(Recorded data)
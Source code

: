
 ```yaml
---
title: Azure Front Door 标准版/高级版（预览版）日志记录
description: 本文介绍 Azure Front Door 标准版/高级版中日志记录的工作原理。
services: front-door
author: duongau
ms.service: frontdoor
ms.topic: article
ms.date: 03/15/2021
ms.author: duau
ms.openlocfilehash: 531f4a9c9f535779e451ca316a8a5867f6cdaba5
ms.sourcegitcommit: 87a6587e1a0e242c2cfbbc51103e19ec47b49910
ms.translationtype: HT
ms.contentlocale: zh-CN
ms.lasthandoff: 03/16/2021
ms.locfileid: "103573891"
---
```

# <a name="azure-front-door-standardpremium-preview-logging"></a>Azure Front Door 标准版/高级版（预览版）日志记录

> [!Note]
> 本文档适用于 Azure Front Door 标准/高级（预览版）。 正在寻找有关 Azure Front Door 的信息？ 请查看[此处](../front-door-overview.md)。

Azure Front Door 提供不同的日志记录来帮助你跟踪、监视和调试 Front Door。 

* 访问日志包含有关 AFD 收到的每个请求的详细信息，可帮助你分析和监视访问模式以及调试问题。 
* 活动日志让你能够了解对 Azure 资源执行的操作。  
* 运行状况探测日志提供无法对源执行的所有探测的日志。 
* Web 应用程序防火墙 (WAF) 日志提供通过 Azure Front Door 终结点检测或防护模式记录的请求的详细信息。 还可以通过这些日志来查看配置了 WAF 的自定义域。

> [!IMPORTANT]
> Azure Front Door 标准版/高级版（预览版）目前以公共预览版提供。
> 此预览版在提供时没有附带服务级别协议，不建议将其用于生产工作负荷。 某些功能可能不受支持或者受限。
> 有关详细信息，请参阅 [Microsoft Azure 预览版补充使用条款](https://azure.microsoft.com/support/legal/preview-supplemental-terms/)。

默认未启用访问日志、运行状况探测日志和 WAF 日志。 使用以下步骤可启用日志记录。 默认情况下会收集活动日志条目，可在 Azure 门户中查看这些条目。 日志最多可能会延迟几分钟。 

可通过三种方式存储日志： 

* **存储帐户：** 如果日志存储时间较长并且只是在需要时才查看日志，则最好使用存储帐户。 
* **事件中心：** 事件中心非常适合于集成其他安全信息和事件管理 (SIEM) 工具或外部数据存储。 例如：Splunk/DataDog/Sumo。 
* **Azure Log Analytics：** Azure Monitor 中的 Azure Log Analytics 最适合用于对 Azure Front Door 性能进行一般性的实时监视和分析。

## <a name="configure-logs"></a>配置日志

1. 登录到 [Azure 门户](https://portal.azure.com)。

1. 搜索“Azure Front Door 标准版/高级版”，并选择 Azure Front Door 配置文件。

● Problem to solve
Your task is to restate, word for word, the lines from the beginning of the records to the line with "Door 的信息？ 请查看[此处](../front-door-overview.md)。", inclusive.

● Output of the task
Source code

:
 ```yaml
---
title: Azure Front Door 标准版/高级版（预览版）日志记录
description: 本文介绍 Azure Front Door 标准版/高级版中日志记录的工作原理。
services: front-door
author: duongau
ms.service: frontdoor
ms.topic: article
ms.date: 03/15/2021
ms.author: duau
ms.openlocfilehash: 531f4a9c9f535779e451ca316a8a5867f6cdaba5
ms.sourcegitcommit: 87a6587e1a0e242c2cfbbc51103e19ec47b49910
ms.translationtype: HT
ms.contentlocale: zh-CN
ms.lasthandoff: 03/16/2021
ms.locfileid: "103573891"
---
```

# <a name="azure-front-door-standardpremium-preview-logging"></a>Azure Front Door 标准版/高级版（预览版）日志记录

> [!Note]
> 本文档适用于 Azure Front Door 标准/高级（预览版）。 正在寻找有关 Azure Front Door 的信息？ 请查看[此处](../front-door-overview.md)。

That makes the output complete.